START Records to process

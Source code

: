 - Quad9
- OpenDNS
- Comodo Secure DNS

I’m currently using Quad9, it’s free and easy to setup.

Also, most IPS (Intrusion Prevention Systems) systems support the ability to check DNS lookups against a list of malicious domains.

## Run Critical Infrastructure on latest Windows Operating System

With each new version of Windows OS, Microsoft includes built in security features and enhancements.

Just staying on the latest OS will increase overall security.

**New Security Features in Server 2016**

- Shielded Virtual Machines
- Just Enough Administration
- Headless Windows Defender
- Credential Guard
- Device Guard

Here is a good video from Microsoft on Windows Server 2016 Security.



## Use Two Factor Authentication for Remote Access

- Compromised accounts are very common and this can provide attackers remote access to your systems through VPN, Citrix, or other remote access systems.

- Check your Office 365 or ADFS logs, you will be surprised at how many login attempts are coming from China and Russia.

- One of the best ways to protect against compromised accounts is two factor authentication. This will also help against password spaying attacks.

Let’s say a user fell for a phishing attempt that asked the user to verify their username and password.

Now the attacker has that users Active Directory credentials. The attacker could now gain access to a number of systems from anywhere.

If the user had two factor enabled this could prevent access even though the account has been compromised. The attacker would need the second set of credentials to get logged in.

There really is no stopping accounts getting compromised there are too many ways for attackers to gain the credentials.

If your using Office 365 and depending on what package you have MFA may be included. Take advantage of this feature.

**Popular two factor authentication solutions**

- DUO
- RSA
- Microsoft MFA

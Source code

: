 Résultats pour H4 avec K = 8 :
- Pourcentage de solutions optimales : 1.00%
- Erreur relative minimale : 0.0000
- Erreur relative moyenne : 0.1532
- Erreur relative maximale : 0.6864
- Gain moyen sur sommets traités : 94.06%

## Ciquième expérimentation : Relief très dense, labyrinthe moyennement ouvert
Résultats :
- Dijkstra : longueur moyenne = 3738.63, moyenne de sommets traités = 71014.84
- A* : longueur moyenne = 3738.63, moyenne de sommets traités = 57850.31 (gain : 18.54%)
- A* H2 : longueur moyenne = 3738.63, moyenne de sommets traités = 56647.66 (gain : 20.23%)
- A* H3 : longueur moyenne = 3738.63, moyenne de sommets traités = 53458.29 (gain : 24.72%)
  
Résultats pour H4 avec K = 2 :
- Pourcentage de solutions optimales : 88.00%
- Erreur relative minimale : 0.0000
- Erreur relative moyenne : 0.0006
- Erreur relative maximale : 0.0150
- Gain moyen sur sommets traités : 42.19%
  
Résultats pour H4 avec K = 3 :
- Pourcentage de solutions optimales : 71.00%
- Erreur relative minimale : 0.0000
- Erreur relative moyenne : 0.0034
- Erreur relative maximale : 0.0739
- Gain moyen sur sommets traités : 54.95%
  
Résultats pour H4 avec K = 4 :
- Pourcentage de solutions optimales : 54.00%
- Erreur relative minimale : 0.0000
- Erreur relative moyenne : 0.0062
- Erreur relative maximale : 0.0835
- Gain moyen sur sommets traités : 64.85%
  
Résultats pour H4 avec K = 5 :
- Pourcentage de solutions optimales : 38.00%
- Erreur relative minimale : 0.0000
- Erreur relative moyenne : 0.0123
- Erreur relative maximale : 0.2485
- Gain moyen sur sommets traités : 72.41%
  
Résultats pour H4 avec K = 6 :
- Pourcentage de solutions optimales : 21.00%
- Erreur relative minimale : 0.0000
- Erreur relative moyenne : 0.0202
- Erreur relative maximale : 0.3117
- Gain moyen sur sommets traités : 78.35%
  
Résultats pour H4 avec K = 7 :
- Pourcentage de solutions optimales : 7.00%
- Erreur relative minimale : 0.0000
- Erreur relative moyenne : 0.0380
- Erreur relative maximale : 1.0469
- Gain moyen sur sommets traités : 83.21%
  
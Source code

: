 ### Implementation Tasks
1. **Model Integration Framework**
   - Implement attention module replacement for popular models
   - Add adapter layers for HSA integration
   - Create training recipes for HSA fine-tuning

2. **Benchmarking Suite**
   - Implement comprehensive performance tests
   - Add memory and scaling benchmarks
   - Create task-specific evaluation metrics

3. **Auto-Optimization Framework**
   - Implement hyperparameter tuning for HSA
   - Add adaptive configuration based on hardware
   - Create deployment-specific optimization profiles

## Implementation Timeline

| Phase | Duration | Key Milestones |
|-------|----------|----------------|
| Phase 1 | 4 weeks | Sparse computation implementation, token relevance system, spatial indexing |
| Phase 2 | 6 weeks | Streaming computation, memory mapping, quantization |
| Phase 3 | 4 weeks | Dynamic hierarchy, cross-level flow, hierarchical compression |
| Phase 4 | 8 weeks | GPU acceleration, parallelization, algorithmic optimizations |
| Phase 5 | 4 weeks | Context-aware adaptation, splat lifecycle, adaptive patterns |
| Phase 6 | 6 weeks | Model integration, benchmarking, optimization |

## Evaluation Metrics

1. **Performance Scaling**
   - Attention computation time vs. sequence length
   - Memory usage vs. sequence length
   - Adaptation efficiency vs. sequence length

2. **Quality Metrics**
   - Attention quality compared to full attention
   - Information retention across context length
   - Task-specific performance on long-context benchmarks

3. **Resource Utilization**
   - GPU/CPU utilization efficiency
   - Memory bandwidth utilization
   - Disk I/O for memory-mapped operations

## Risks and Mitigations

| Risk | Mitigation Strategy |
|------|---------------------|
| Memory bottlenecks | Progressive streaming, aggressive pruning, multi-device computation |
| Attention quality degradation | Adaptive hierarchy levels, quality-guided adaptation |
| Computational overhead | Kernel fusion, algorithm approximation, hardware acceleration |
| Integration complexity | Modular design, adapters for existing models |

END Records to process

All the entries should be written out again precisely.

Source code

: - Quad9
- OpenDNS
- Comodo Secure DNS

I’m currently using Quad9, it’s free and easy to setup.

Also, most IPS (Intrusion Prevention Systems) systems support the ability to check DNS lookups against a list of malicious domains.

## Run Critical Infrastructure on latest Windows Operating System

With each new version of Windows OS, Microsoft includes built in security features and enhancements.

Just staying on the latest OS will increase overall security.

**New Security Features in Server 2016**

- Shielded Virtual Machines
- Just Enough Administration
- Headless Windows Defender
- Credential Guard
- Device Guard

Here is a good video from Microsoft on Windows Server 2016 Security.



## Use Two Factor Authentication for Remote Access

- Compromised accounts are very common and this can provide attackers remote access to your systems through VPN, Citrix, or other remote access systems.

- Check your Office 365 or ADFS logs, you will be surprised at how many login attempts are coming from China and Russia.

- One of the best ways to protect against compromised accounts is two factor authentication. This will also help against password spaying attacks.

Let’s say a user fell for a phishing attempt that asked the user to verify their username and password.

Now the attacker has that users Active Directory credentials. The attacker could now gain access to a number of systems from anywhere.

If the user had two factor enabled this could prevent access even though the account has been compromised. The attacker would need the second set of credentials to get logged in.

There really is no stopping accounts getting compromised there are too many ways for attackers to gain the credentials.

If your using Office 365 and depending on what package you have MFA may be included. Take advantage of this feature.

**Popular two factor authentication solutions**

- DUO
- RSA
- Microsoft MFA

Source code

: Résultats pour H4 avec K = 8 :
- Pourcentage de solutions optimales : 1.00%
- Erreur relative minimale : 0.0000
- Erreur relative moyenne : 0.1532
- Erreur relative maximale : 0.6864
- Gain moyen sur sommets traités : 94.06%

## Ciquième expérimentation : Relief très dense, labyrinthe moyennement ouvert
Résultats :
- Dijkstra : longueur moyenne = 3738.63, moyenne de sommets traités = 71014.84
- A* : longueur moyenne = 3738.63, moyenne de sommets traités = 57850.31 (gain : 18.54%)
- A* H2 : longueur moyenne = 3738.63, moyenne de sommets traités = 56647.66 (gain : 20.23%)
- A* H3 : longueur moyenne = 3738.63, moyenne de sommets traités = 53458.29 (gain : 24.72%)
  
Résultats pour H4 avec K = 2 :
- Pourcentage de solutions optimales : 88.00%
- Erreur relative minimale : 0.0000
- Erreur relative moyenne : 0.0006
- Erreur relative maximale : 0.0150
- Gain moyen sur sommets traités : 42.19%
  
Résultats pour H4 avec K = 3 :
- Pourcentage de solutions optimales : 71.00%
- Erreur relative minimale : 0.0000
- Erreur relative moyenne : 0.0034
- Erreur relative maximale : 0.0739
- Gain moyen sur sommets traités : 54.95%
  
Résultats pour H4 avec K = 4 :
- Pourcentage de solutions optimales : 54.00%
- Erreur relative minimale : 0.0000
- Erreur relative moyenne : 0.0062
- Erreur relative maximale : 0.0835
- Gain moyen sur sommets traités : 64.85%
  
Résultats pour H4 avec K = 5 :
- Pourcentage de solutions optimales : 38.00%
- Erreur relative minimale : 0.0000
- Erreur relative moyenne : 0.0123
- Erreur relative maximale : 0.2485
- Gain moyen sur sommets traités : 72.41%
  
Résultats pour H4 avec K = 6 :
- Pourcentage de solutions optimales : 21.00%
- Erreur relative minimale : 0.0000
- Erreur relative moyenne : 0.0202
- Erreur relative maximale : 0.3117
- Gain moyen sur sommets traités : 78.35%
  
Résultats pour H4 avec K = 7 :
- Pourcentage de solutions optimales : 7.00%
- Erreur relative minimale : 0.0000
- Erreur relative moyenne : 0.0380
- Erreur relative maximale : 1.0469
- Gain moyen sur sommets traités : 83.21%
  
Source code

: ### Implementation Tasks
1. **Model Integration Framework**
   - Implement attention module replacement for popular models
   - Add adapter layers for HSA integration
   - Create training recipes for HSA fine-tuning

2. **Benchmarking Suite**
   - Implement comprehensive performance tests
   - Add memory and scaling benchmarks
   - Create task-specific evaluation metrics

3. **Auto-Optimization Framework**
   - Implement hyperparameter tuning for HSA
   - Add adaptive configuration based on hardware
   - Create deployment-specific optimization profiles

## Implementation Timeline

| Phase | Duration | Key Milestones |
|-------|----------|----------------|
| Phase 1 | 4 weeks | Sparse computation implementation, token relevance system, spatial indexing |
| Phase 2 | 6 weeks | Streaming computation, memory mapping, quantization |
| Phase 3 | 4 weeks | Dynamic hierarchy, cross-level flow, hierarchical compression |
| Phase 4 | 8 weeks | GPU acceleration, parallelization, algorithmic optimizations |
| Phase 5 | 4 weeks | Context-aware adaptation, splat lifecycle, adaptive patterns |
| Phase 6 | 6 weeks | Model integration, benchmarking, optimization |

## Evaluation Metrics

1. **Performance Scaling**
   - Attention computation time vs. sequence length
   - Memory usage vs. sequence length
   - Adaptation efficiency vs. sequence length

2. **Quality Metrics**
   - Attention quality compared to full attention
   - Information retention across context length
   - Task-specific performance on long-context benchmarks

3. **Resource Utilization**
   - GPU/CPU utilization efficiency
   - Memory bandwidth utilization
   - Disk I/O for memory-mapped operations

## Risks and Mitigations

| Risk | Mitigation Strategy |
|------|---------------------|
| Memory bottlenecks | Progressive streaming, aggressive pruning, multi-device computation |
| Attention quality degradation | Adaptive hierarchy levels, quality-guided adaptation |
| Computational overhead | Kernel fusion, algorithm approximation, hardware acceleration |
| Integration complexity | Modular design, adapters for existing models |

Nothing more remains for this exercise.